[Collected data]

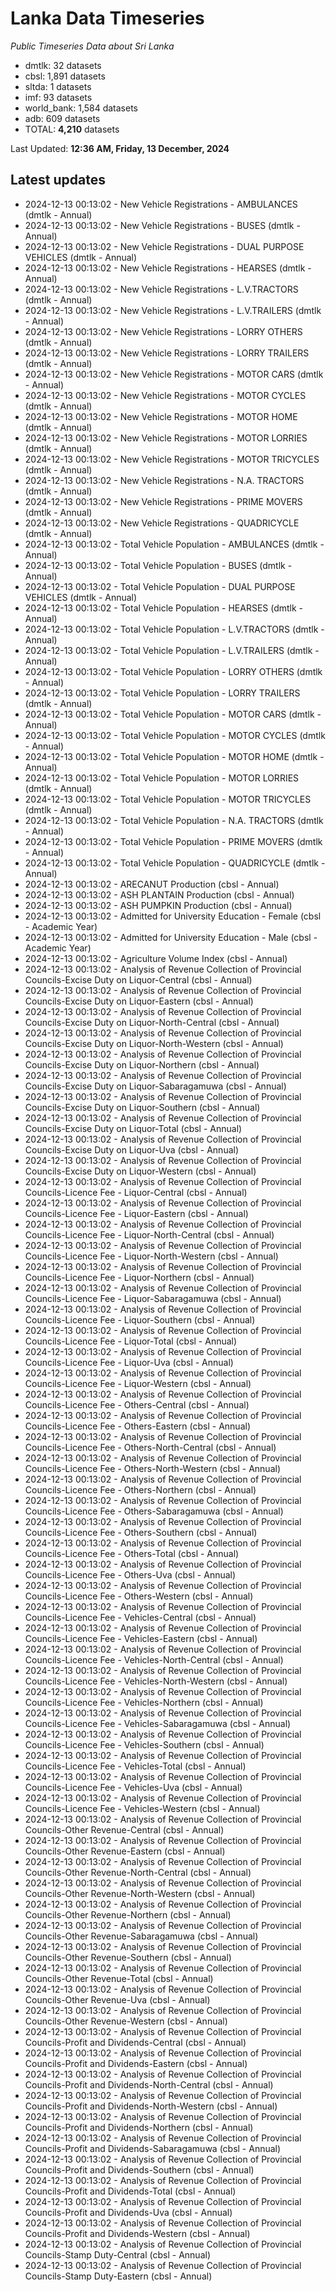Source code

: # Lanka Data Timeseries
*Public Timeseries Data about Sri Lanka*

* dmtlk: 32 datasets
* cbsl: 1,891 datasets
* sltda: 1 datasets
* imf: 93 datasets
* world_bank: 1,584 datasets
* adb: 609 datasets
* TOTAL: **4,210** datasets

Last Updated: **12:36 AM, Friday, 13 December, 2024**

## Latest updates

* 2024-12-13 00:13:02 - New Vehicle Registrations - AMBULANCES (dmtlk - Annual)
* 2024-12-13 00:13:02 - New Vehicle Registrations - BUSES (dmtlk - Annual)
* 2024-12-13 00:13:02 - New Vehicle Registrations - DUAL PURPOSE VEHICLES (dmtlk - Annual)
* 2024-12-13 00:13:02 - New Vehicle Registrations - HEARSES (dmtlk - Annual)
* 2024-12-13 00:13:02 - New Vehicle Registrations - L.V.TRACTORS (dmtlk - Annual)
* 2024-12-13 00:13:02 - New Vehicle Registrations - L.V.TRAILERS (dmtlk - Annual)
* 2024-12-13 00:13:02 - New Vehicle Registrations - LORRY OTHERS (dmtlk - Annual)
* 2024-12-13 00:13:02 - New Vehicle Registrations - LORRY TRAILERS (dmtlk - Annual)
* 2024-12-13 00:13:02 - New Vehicle Registrations - MOTOR CARS (dmtlk - Annual)
* 2024-12-13 00:13:02 - New Vehicle Registrations - MOTOR CYCLES (dmtlk - Annual)
* 2024-12-13 00:13:02 - New Vehicle Registrations - MOTOR HOME (dmtlk - Annual)
* 2024-12-13 00:13:02 - New Vehicle Registrations - MOTOR LORRIES (dmtlk - Annual)
* 2024-12-13 00:13:02 - New Vehicle Registrations - MOTOR TRICYCLES (dmtlk - Annual)
* 2024-12-13 00:13:02 - New Vehicle Registrations - N.A. TRACTORS (dmtlk - Annual)
* 2024-12-13 00:13:02 - New Vehicle Registrations - PRIME MOVERS (dmtlk - Annual)
* 2024-12-13 00:13:02 - New Vehicle Registrations - QUADRICYCLE (dmtlk - Annual)
* 2024-12-13 00:13:02 - Total Vehicle Population - AMBULANCES (dmtlk - Annual)
* 2024-12-13 00:13:02 - Total Vehicle Population - BUSES (dmtlk - Annual)
* 2024-12-13 00:13:02 - Total Vehicle Population - DUAL PURPOSE VEHICLES (dmtlk - Annual)
* 2024-12-13 00:13:02 - Total Vehicle Population - HEARSES (dmtlk - Annual)
* 2024-12-13 00:13:02 - Total Vehicle Population - L.V.TRACTORS (dmtlk - Annual)
* 2024-12-13 00:13:02 - Total Vehicle Population - L.V.TRAILERS (dmtlk - Annual)
* 2024-12-13 00:13:02 - Total Vehicle Population - LORRY OTHERS (dmtlk - Annual)
* 2024-12-13 00:13:02 - Total Vehicle Population - LORRY TRAILERS (dmtlk - Annual)
* 2024-12-13 00:13:02 - Total Vehicle Population - MOTOR CARS (dmtlk - Annual)
* 2024-12-13 00:13:02 - Total Vehicle Population - MOTOR CYCLES (dmtlk - Annual)
* 2024-12-13 00:13:02 - Total Vehicle Population - MOTOR HOME (dmtlk - Annual)
* 2024-12-13 00:13:02 - Total Vehicle Population - MOTOR LORRIES (dmtlk - Annual)
* 2024-12-13 00:13:02 - Total Vehicle Population - MOTOR TRICYCLES (dmtlk - Annual)
* 2024-12-13 00:13:02 - Total Vehicle Population - N.A. TRACTORS (dmtlk - Annual)
* 2024-12-13 00:13:02 - Total Vehicle Population - PRIME MOVERS (dmtlk - Annual)
* 2024-12-13 00:13:02 - Total Vehicle Population - QUADRICYCLE (dmtlk - Annual)
* 2024-12-13 00:13:02 - ARECANUT Production (cbsl - Annual)
* 2024-12-13 00:13:02 - ASH PLANTAIN Production (cbsl - Annual)
* 2024-12-13 00:13:02 - ASH PUMPKIN Production (cbsl - Annual)
* 2024-12-13 00:13:02 - Admitted for University Education - Female (cbsl - Academic Year)
* 2024-12-13 00:13:02 - Admitted for University Education - Male (cbsl - Academic Year)
* 2024-12-13 00:13:02 - Agriculture Volume Index (cbsl - Annual)
* 2024-12-13 00:13:02 - Analysis of Revenue Collection of Provincial Councils-Excise Duty on Liquor-Central (cbsl - Annual)
* 2024-12-13 00:13:02 - Analysis of Revenue Collection of Provincial Councils-Excise Duty on Liquor-Eastern (cbsl - Annual)
* 2024-12-13 00:13:02 - Analysis of Revenue Collection of Provincial Councils-Excise Duty on Liquor-North-Central (cbsl - Annual)
* 2024-12-13 00:13:02 - Analysis of Revenue Collection of Provincial Councils-Excise Duty on Liquor-North-Western (cbsl - Annual)
* 2024-12-13 00:13:02 - Analysis of Revenue Collection of Provincial Councils-Excise Duty on Liquor-Northern (cbsl - Annual)
* 2024-12-13 00:13:02 - Analysis of Revenue Collection of Provincial Councils-Excise Duty on Liquor-Sabaragamuwa (cbsl - Annual)
* 2024-12-13 00:13:02 - Analysis of Revenue Collection of Provincial Councils-Excise Duty on Liquor-Southern (cbsl - Annual)
* 2024-12-13 00:13:02 - Analysis of Revenue Collection of Provincial Councils-Excise Duty on Liquor-Total (cbsl - Annual)
* 2024-12-13 00:13:02 - Analysis of Revenue Collection of Provincial Councils-Excise Duty on Liquor-Uva (cbsl - Annual)
* 2024-12-13 00:13:02 - Analysis of Revenue Collection of Provincial Councils-Excise Duty on Liquor-Western (cbsl - Annual)
* 2024-12-13 00:13:02 - Analysis of Revenue Collection of Provincial Councils-Licence Fee - Liquor-Central (cbsl - Annual)
* 2024-12-13 00:13:02 - Analysis of Revenue Collection of Provincial Councils-Licence Fee - Liquor-Eastern (cbsl - Annual)
* 2024-12-13 00:13:02 - Analysis of Revenue Collection of Provincial Councils-Licence Fee - Liquor-North-Central (cbsl - Annual)
* 2024-12-13 00:13:02 - Analysis of Revenue Collection of Provincial Councils-Licence Fee - Liquor-North-Western (cbsl - Annual)
* 2024-12-13 00:13:02 - Analysis of Revenue Collection of Provincial Councils-Licence Fee - Liquor-Northern (cbsl - Annual)
* 2024-12-13 00:13:02 - Analysis of Revenue Collection of Provincial Councils-Licence Fee - Liquor-Sabaragamuwa (cbsl - Annual)
* 2024-12-13 00:13:02 - Analysis of Revenue Collection of Provincial Councils-Licence Fee - Liquor-Southern (cbsl - Annual)
* 2024-12-13 00:13:02 - Analysis of Revenue Collection of Provincial Councils-Licence Fee - Liquor-Total (cbsl - Annual)
* 2024-12-13 00:13:02 - Analysis of Revenue Collection of Provincial Councils-Licence Fee - Liquor-Uva (cbsl - Annual)
* 2024-12-13 00:13:02 - Analysis of Revenue Collection of Provincial Councils-Licence Fee - Liquor-Western (cbsl - Annual)
* 2024-12-13 00:13:02 - Analysis of Revenue Collection of Provincial Councils-Licence Fee - Others-Central (cbsl - Annual)
* 2024-12-13 00:13:02 - Analysis of Revenue Collection of Provincial Councils-Licence Fee - Others-Eastern (cbsl - Annual)
* 2024-12-13 00:13:02 - Analysis of Revenue Collection of Provincial Councils-Licence Fee - Others-North-Central (cbsl - Annual)
* 2024-12-13 00:13:02 - Analysis of Revenue Collection of Provincial Councils-Licence Fee - Others-North-Western (cbsl - Annual)
* 2024-12-13 00:13:02 - Analysis of Revenue Collection of Provincial Councils-Licence Fee - Others-Northern (cbsl - Annual)
* 2024-12-13 00:13:02 - Analysis of Revenue Collection of Provincial Councils-Licence Fee - Others-Sabaragamuwa (cbsl - Annual)
* 2024-12-13 00:13:02 - Analysis of Revenue Collection of Provincial Councils-Licence Fee - Others-Southern (cbsl - Annual)
* 2024-12-13 00:13:02 - Analysis of Revenue Collection of Provincial Councils-Licence Fee - Others-Total (cbsl - Annual)
* 2024-12-13 00:13:02 - Analysis of Revenue Collection of Provincial Councils-Licence Fee - Others-Uva (cbsl - Annual)
* 2024-12-13 00:13:02 - Analysis of Revenue Collection of Provincial Councils-Licence Fee - Others-Western (cbsl - Annual)
* 2024-12-13 00:13:02 - Analysis of Revenue Collection of Provincial Councils-Licence Fee - Vehicles-Central (cbsl - Annual)
* 2024-12-13 00:13:02 - Analysis of Revenue Collection of Provincial Councils-Licence Fee - Vehicles-Eastern (cbsl - Annual)
* 2024-12-13 00:13:02 - Analysis of Revenue Collection of Provincial Councils-Licence Fee - Vehicles-North-Central (cbsl - Annual)
* 2024-12-13 00:13:02 - Analysis of Revenue Collection of Provincial Councils-Licence Fee - Vehicles-North-Western (cbsl - Annual)
* 2024-12-13 00:13:02 - Analysis of Revenue Collection of Provincial Councils-Licence Fee - Vehicles-Northern (cbsl - Annual)
* 2024-12-13 00:13:02 - Analysis of Revenue Collection of Provincial Councils-Licence Fee - Vehicles-Sabaragamuwa (cbsl - Annual)
* 2024-12-13 00:13:02 - Analysis of Revenue Collection of Provincial Councils-Licence Fee - Vehicles-Southern (cbsl - Annual)
* 2024-12-13 00:13:02 - Analysis of Revenue Collection of Provincial Councils-Licence Fee - Vehicles-Total (cbsl - Annual)
* 2024-12-13 00:13:02 - Analysis of Revenue Collection of Provincial Councils-Licence Fee - Vehicles-Uva (cbsl - Annual)
* 2024-12-13 00:13:02 - Analysis of Revenue Collection of Provincial Councils-Licence Fee - Vehicles-Western (cbsl - Annual)
* 2024-12-13 00:13:02 - Analysis of Revenue Collection of Provincial Councils-Other Revenue-Central (cbsl - Annual)
* 2024-12-13 00:13:02 - Analysis of Revenue Collection of Provincial Councils-Other Revenue-Eastern (cbsl - Annual)
* 2024-12-13 00:13:02 - Analysis of Revenue Collection of Provincial Councils-Other Revenue-North-Central (cbsl - Annual)
* 2024-12-13 00:13:02 - Analysis of Revenue Collection of Provincial Councils-Other Revenue-North-Western (cbsl - Annual)
* 2024-12-13 00:13:02 - Analysis of Revenue Collection of Provincial Councils-Other Revenue-Northern (cbsl - Annual)
* 2024-12-13 00:13:02 - Analysis of Revenue Collection of Provincial Councils-Other Revenue-Sabaragamuwa (cbsl - Annual)
* 2024-12-13 00:13:02 - Analysis of Revenue Collection of Provincial Councils-Other Revenue-Southern (cbsl - Annual)
* 2024-12-13 00:13:02 - Analysis of Revenue Collection of Provincial Councils-Other Revenue-Total (cbsl - Annual)
* 2024-12-13 00:13:02 - Analysis of Revenue Collection of Provincial Councils-Other Revenue-Uva (cbsl - Annual)
* 2024-12-13 00:13:02 - Analysis of Revenue Collection of Provincial Councils-Other Revenue-Western (cbsl - Annual)
* 2024-12-13 00:13:02 - Analysis of Revenue Collection of Provincial Councils-Profit and Dividends-Central (cbsl - Annual)
* 2024-12-13 00:13:02 - Analysis of Revenue Collection of Provincial Councils-Profit and Dividends-Eastern (cbsl - Annual)
* 2024-12-13 00:13:02 - Analysis of Revenue Collection of Provincial Councils-Profit and Dividends-North-Central (cbsl - Annual)
* 2024-12-13 00:13:02 - Analysis of Revenue Collection of Provincial Councils-Profit and Dividends-North-Western (cbsl - Annual)
* 2024-12-13 00:13:02 - Analysis of Revenue Collection of Provincial Councils-Profit and Dividends-Northern (cbsl - Annual)
* 2024-12-13 00:13:02 - Analysis of Revenue Collection of Provincial Councils-Profit and Dividends-Sabaragamuwa (cbsl - Annual)
* 2024-12-13 00:13:02 - Analysis of Revenue Collection of Provincial Councils-Profit and Dividends-Southern (cbsl - Annual)
* 2024-12-13 00:13:02 - Analysis of Revenue Collection of Provincial Councils-Profit and Dividends-Total (cbsl - Annual)
* 2024-12-13 00:13:02 - Analysis of Revenue Collection of Provincial Councils-Profit and Dividends-Uva (cbsl - Annual)
* 2024-12-13 00:13:02 - Analysis of Revenue Collection of Provincial Councils-Profit and Dividends-Western (cbsl - Annual)
* 2024-12-13 00:13:02 - Analysis of Revenue Collection of Provincial Councils-Stamp Duty-Central (cbsl - Annual)
* 2024-12-13 00:13:02 - Analysis of Revenue Collection of Provincial Councils-Stamp Duty-Eastern (cbsl - Annual)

• [Your goal] In the entries above, find the line holding "- Liquor-Uva (cbsl - Annual)" and the line holding "Others-Sabaragamuwa (cbsl - Annual)", then retype exactly those two lines and every line between them, and nothing else.

• [Result for this task]
* 2024-12-13 00:13:02 - Analysis of Revenue Collection of Provincial Councils-Licence Fee - Liquor-Uva (cbsl - Annual)
* 2024-12-13 00:13:02 - Analysis of Revenue Collection of Provincial Councils-Licence Fee - Liquor-Western (cbsl - Annual)
* 2024-12-13 00:13:02 - Analysis of Revenue Collection of Provincial Councils-Licence Fee - Others-Central (cbsl - Annual)
* 2024-12-13 00:13:02 - Analysis of Revenue Collection of Provincial Councils-Licence Fee - Others-Eastern (cbsl - Annual)
* 2024-12-13 00:13:02 - Analysis of Revenue Collection of Provincial Councils-Licence Fee - Others-North-Central (cbsl - Annual)
* 2024-12-13 00:13:02 - Analysis of Revenue Collection of Provincial Councils-Licence Fee - Others-North-Western (cbsl - Annual)
* 2024-12-13 00:13:02 - Analysis of Revenue Collection of Provincial Councils-Licence Fee - Others-Northern (cbsl - Annual)
* 2024-12-13 00:13:02 - Analysis of Revenue Collection of Provincial Councils-Licence Fee - Others-Sabaragamuwa (cbsl - Annual)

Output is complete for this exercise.